• **ASSIGNMENT**:
Looking at the records below, please work out how many lines contain the word "싱가포르" and give the number alone.

• **THE INPUT**:
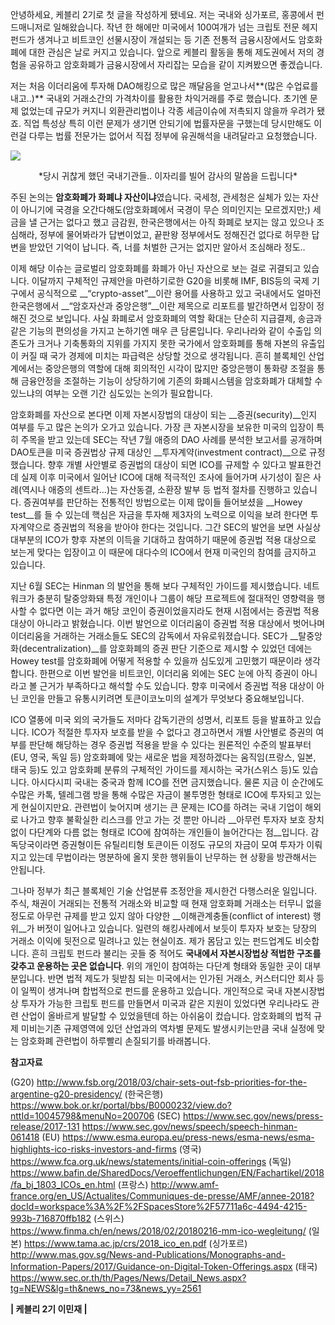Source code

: 안녕하세요, 케블리 2기로 첫 글을 작성하게 됐네요. 저는 국내와 싱가포르, 홍콩에서 펀드매니저로 일해왔습니다. 작년 한 해에만 미국에서 100여개가 넘는 크립토 전문 헤지펀드가 생겨나고 비트코인 선물시장이 개설되는 등 기존 전통적 금융시장에서도 암호화폐에 대한 관심은 날로 커지고 있습니다. 앞으로 케블리 활동을 통해 제도권에서 저의 경험을 공유하고 암호화폐가 금융시장에서 자리잡는 모습을 같이 지켜봤으면 좋겠습니다.

저는 처음 이더리움에 투자해 DAO해킹으로 많은 깨달음을 얻고나서**(많은 수업료를 내고..)**  국내외 거래소간의 가격차이를 활용한 차익거래를 주로 했습니다. 초기엔 문제 없었는데 규모가 커지니 외환관리법이나 각종 세금이슈에 저촉되지 않을까 우려가 됐죠. 직업 특성상 특히 이런 문제가 생기면 안되기에 법률자문을 구했는데 당시만해도 이런걸 다루는 법률 전문가는 없어서 직접 정부에 유권해석을 내려달라고 요청했습니다.

![](https://cdn.steemitimages.com/DQmQ8YkvkTRfW1z1tzcZRNc4qB6AGTmdSHh6aN8deyZ52go/image.png)
<center>*당시 귀찮게 했던 국내기관들.. 이자리를 빌어 감사의 말씀을 드립니다*</center>

주된 논의는 **암호화폐가 화폐냐 자산이냐**였습니다. 국세청, 관세청은 실체가 있는 자산이 아니기에 국경을 오간다해도(암호화폐에서 국경이 무슨 의미인지는 모르겠지만;) 세금을 낼 근거는 없다고 했고 금감원, 한국은행에서는 아직 화폐로 보지는 않고 있으나 조심해라, 정부에 물어봐라가 답변이었고, 끝판왕 정부에서도 정해진건 없다로 허무한 답변을 받았던 기억이 납니다. 즉, 너를 처벌한 근거는 없지만 알아서 조심해라 정도..

이제 해당 이슈는 글로벌리 암호화폐를 화폐가 아닌 자산으로 보는 걸로 귀결되고 있습니다.  이달까지 구체적인 규제안을 마련하기로한 G20을 비롯해 IMF, BIS등의 국제 기구에서 공식적으로 __“crypto-asset”__이란 용어를 사용하고 있고 국내에서도 얼마전 한국은행에서 __“암호자산과 중앙은행”__이란 제목으로 리포트를 발간하면서 입장이 정해진 것으로 보입니다. 사실 화폐로서 암호화폐의 역할 확대는 단순히 지급결제, 송금과 같은 기능의 편의성을 가지고 논하기엔 매우 큰 담론입니다. 우리나라와 같이 수출입 의존도가 크거나 기축통화의 지위를 가지지 못한 국가에서 암호화폐를 통해 자본의 유출입이 커질 때 국가 경제에 미치는 파급력은 상당할 것으로 생각됩니다. 흔히 블록체인 산업계에서는 중앙은행의 역할에 대해 회의적인 시각이 많지만 중앙은행이 통화량 조절을 통해 금융안정을 조절하는 기능이 상당하기에 기존의 화폐시스템을 암호화폐가 대체할 수 있느냐의 여부는 오랜 기간 심도있는 논의가 필요합니다.

암호화폐를 자산으로 본다면 이제 자본시장법의 대상이 되는 __증권(security)__인지 여부를 두고 많은 논의가 오가고 있습니다. 가장 큰 자본시장을 보유한 미국의 입장이 특히 주목을 받고 있는데 SEC는 작년 7월 애증의 DAO 사례를 분석한 보고서를 공개하며 DAO토큰을 미국 증권법상 규제 대상인 __투자계약(investment contract)__으로 규정했습니다. 향후 개별 사안별로 증권법의 대상이 되면 ICO를 규제할 수 있다고 발표한건데 실제 이후 미국에서 일어난 ICO에 대해 적극적인 조사에 들어가며 사기성이 짙은 사례(역시나 애증의 센트라...)는 자산동결, 소환장 발부 등 법적 절차를 진행하고 있습니다. 증권여부를 판단하는 전통적인 방법으로는 이제 많이들 들어보셨을 __Howey test__를 들 수 있는데 핵심은 자금을 투자해 제3자의 노력으로 이익을 보려 한다면 투자계약으로 증권법의 적용을 받아야 한다는 것입니다. 그간 SEC의 발언을 보면 사실상 대부분의 ICO가 향후 자본의 이득을 기대하고 참여하기 때문에 증권법 적용 대상으로 보는게 맞다는 입장이고 이 때문에 대다수의 ICO에서 현재 미국인의 참여를 금지하고 있습니다. 

지난 6월 SEC는 Hinman 의 발언을 통해 보다 구체적인 가이드를 제시했습니다. 네트워크가 충분히 탈중앙화돼 특정 개인이나 그룹이 해당 프로젝트에 절대적인 영향력을 행사할 수 없다면 이는 과거 해당 코인이 증권이었을지라도 현재 시점에서는 증권법 적용 대상이 아니라고 밝혔습니다. 이번 발언으로 이더리움이 증권법 적용 대상에서 벗어나며 이더리움을 거래하는 거래소들도 SEC의 감독에서 자유로워졌습니다. SEC가 __탈중앙화(decentralization)__를 암호화폐의 증권 판단 기준으로 제시할 수 있었던 데에는 Howey test를 암호화폐에 어떻게 적용할 수 있을까 심도있게 고민했기 때문이라 생각합니다. 한편으로 이번 발언을 비트코인, 이더리움 외에는 SEC 눈에 아직 증권이 아니라고 볼 근거가 부족하다고 해석할 수도 있습니다. 향후 미국에서 증권법 적용 대상이 아닌 코인을 만들고 유통시키려면 토큰이코노미의 설계가 무엇보다 중요해보입니다.

ICO 열풍에 미국 외의 국가들도 저마다 감독기관의 성명서, 리포트 등을 발표하고 있습니다. ICO가 적절한 투자자 보호를 받을 수 없다고 경고하면서 개별 사안별로 증권의 여부를 판단해 해당하는 경우 증권법 적용을 받을 수 있다는 원론적인 수준의 발표부터(EU, 영국, 독일 등) 암호화폐에 맞는 새로운 법을 제정하겠다는 움직임(프랑스, 일본, 태국 등)도 있고 암호화폐 분류의 구체적인 가이드를 제시하는 국가(스위스 등)도 있습니다. 아시다시피 국내는 중국과 함께 ICO를 전면 금지했습니다. 물론 지금 이 순간에도 수많은 카톡, 텔레그램 방을 통해 수많은 자금이 불투명한 형태로 ICO에 투자되고 있는게 현실이지만요. 관련법이 늦어지며 생기는 큰 문제는 ICO를 하려는 국내 기업이 해외로 나가고 향후 불확실한 리스크를 안고 가는 것 뿐만 아니라 __아무런 투자자 보호 장치 없이 다단계와 다름 없는 형태로 ICO에 참여하는 개인들이 늘어간다는 점__입니다. 감독당국이라면 증권형이든 유틸리티형 토큰이든 이정도 규모의  자금이 모여 투자가 이뤄지고 있는데 무법이라는 명분하에 올지 못한 행위들이 난무하는 현 상황을 방관해서는 안됩니다.

그나마 정부가 최근 블록체인 기술 산업분류 조정안을 제시한건 다행스러운 일입니다. 주식, 채권이 거래되는 전통적 거래소와 비교할 때 현재 암호화폐 거래소는 터무니 없을 정도로 아무런 규제를 받고 있지 않아 다양한 __이해관계충돌(conflict of interest) 행위__가 버젓이 일어나고 있습니다. 일련의 해킹사례에서 보듯이 투자자 보호는 당장의 거래소 이익에 뒷전으로 밀려나고 있는 현실이죠. 제가 몸담고 있는 펀드업계도 비슷합니다. 흔히 크립토 펀드라 불리는 곳들 중 적어도 **국내에서 자본시장법상 적법한 구조를 갖추고 운용하는 곳은 없습니다**. 위의 개인이 참여하는 다단계 형태와 동일한 곳이 대부분입니다. 반면 법적 제도가 뒷받침 되는 미국에서는 인가된 거래소, 커스터디안 회사 등이 일찍이 생겨나며 합법적으로 펀드를 운용하고 있습니다. 개인적으로 국내 자본시장법상 투자가 가능한 크립토 펀드를 만들면서 미국과 같은 지원이 있었다면 우리나라도 관련 산업이 올바르게 발달할 수 있었을텐데 하는 아쉬움이 컸습니다. 암호화폐의 법적 규제 미비는기존 규제영역에 있던 산업과의 역차별 문제도 발생시키는만큼 국내 실정에 맞는 암호화폐 관련법이 하루빨리 손질되기를 바래봅니다. 

__참고자료__

(G20)
http://www.fsb.org/2018/03/chair-sets-out-fsb-priorities-for-the-argentine-g20-presidency/
(한국은행)
https://www.bok.or.kr/portal/bbs/B0000232/view.do?nttId=10045798&menuNo=200706
(SEC)
https://www.sec.gov/news/press-release/2017-131
https://www.sec.gov/news/speech/speech-hinman-061418
(EU)
https://www.esma.europa.eu/press-news/esma-news/esma-highlights-ico-risks-investors-and-firms
(영국)
https://www.fca.org.uk/news/statements/initial-coin-offerings
(독일)
https://www.bafin.de/SharedDocs/Veroeffentlichungen/EN/Fachartikel/2018/fa_bj_1803_ICOs_en.html
(프랑스)
http://www.amf-france.org/en_US/Actualites/Communiques-de-presse/AMF/annee-2018?docId=workspace%3A%2F%2FSpacesStore%2F57711a6c-4494-4215-993b-716870ffb182
(스위스)
https://www.finma.ch/en/news/2018/02/20180216-mm-ico-wegleitung/
(일본)
https://www.tama.ac.jp/crs/2018_ico_en.pdf
(싱가포르)
http://www.mas.gov.sg/News-and-Publications/Monographs-and-Information-Papers/2017/Guidance-on-Digital-Token-Offerings.aspx
(태국)
https://www.sec.or.th/th/Pages/News/Detail_News.aspx?tg=NEWS&lg=th&news_no=73&news_yy=2561

__| 케블리 2기 이민재 |__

• **TASK RESPONSE**:
2